EXERCISE INSTRUCTIONS:
Copy each line containing the word "Hardware" from the records that follow, please.
---------- INPUT DATA ----------
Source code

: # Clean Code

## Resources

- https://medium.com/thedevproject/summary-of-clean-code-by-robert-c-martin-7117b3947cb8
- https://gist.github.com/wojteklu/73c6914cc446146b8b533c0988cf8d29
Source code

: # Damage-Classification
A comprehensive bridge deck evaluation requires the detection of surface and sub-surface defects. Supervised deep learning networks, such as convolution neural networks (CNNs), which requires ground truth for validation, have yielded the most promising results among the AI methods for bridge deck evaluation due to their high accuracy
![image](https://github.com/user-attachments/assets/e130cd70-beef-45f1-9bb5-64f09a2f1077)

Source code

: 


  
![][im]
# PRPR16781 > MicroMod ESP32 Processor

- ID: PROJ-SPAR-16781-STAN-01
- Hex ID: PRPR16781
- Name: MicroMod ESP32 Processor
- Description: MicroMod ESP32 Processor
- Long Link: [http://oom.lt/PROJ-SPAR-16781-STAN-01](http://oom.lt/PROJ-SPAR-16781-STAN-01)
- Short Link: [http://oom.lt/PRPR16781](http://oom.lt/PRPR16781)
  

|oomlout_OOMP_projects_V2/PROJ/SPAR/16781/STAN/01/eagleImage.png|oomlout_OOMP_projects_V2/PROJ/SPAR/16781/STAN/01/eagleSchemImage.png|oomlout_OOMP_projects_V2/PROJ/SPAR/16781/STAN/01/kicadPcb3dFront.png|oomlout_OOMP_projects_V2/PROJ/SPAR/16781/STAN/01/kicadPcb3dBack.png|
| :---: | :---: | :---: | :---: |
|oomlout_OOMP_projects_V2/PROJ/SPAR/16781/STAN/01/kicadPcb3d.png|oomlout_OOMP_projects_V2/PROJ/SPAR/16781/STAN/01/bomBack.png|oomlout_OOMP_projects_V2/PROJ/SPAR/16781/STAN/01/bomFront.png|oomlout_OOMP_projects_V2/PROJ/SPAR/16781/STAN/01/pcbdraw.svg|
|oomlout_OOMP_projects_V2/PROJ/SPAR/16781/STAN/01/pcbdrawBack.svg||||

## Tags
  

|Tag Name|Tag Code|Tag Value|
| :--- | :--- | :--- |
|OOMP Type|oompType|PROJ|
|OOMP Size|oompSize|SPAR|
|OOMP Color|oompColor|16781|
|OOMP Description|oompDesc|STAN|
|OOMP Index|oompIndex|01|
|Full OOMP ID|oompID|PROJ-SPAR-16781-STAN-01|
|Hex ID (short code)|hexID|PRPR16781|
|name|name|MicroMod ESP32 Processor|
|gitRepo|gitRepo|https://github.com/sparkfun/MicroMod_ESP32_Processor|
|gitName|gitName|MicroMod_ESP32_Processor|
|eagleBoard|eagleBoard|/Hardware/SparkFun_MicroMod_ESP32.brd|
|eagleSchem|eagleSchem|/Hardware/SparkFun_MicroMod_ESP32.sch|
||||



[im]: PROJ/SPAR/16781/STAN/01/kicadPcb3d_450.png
----------
EXERCISE OUTPUT:
|eagleBoard|eagleBoard|/Hardware/SparkFun_MicroMod_ESP32.brd|
|eagleSchem|eagleSchem|/Hardware/SparkFun_MicroMod_ESP32.sch|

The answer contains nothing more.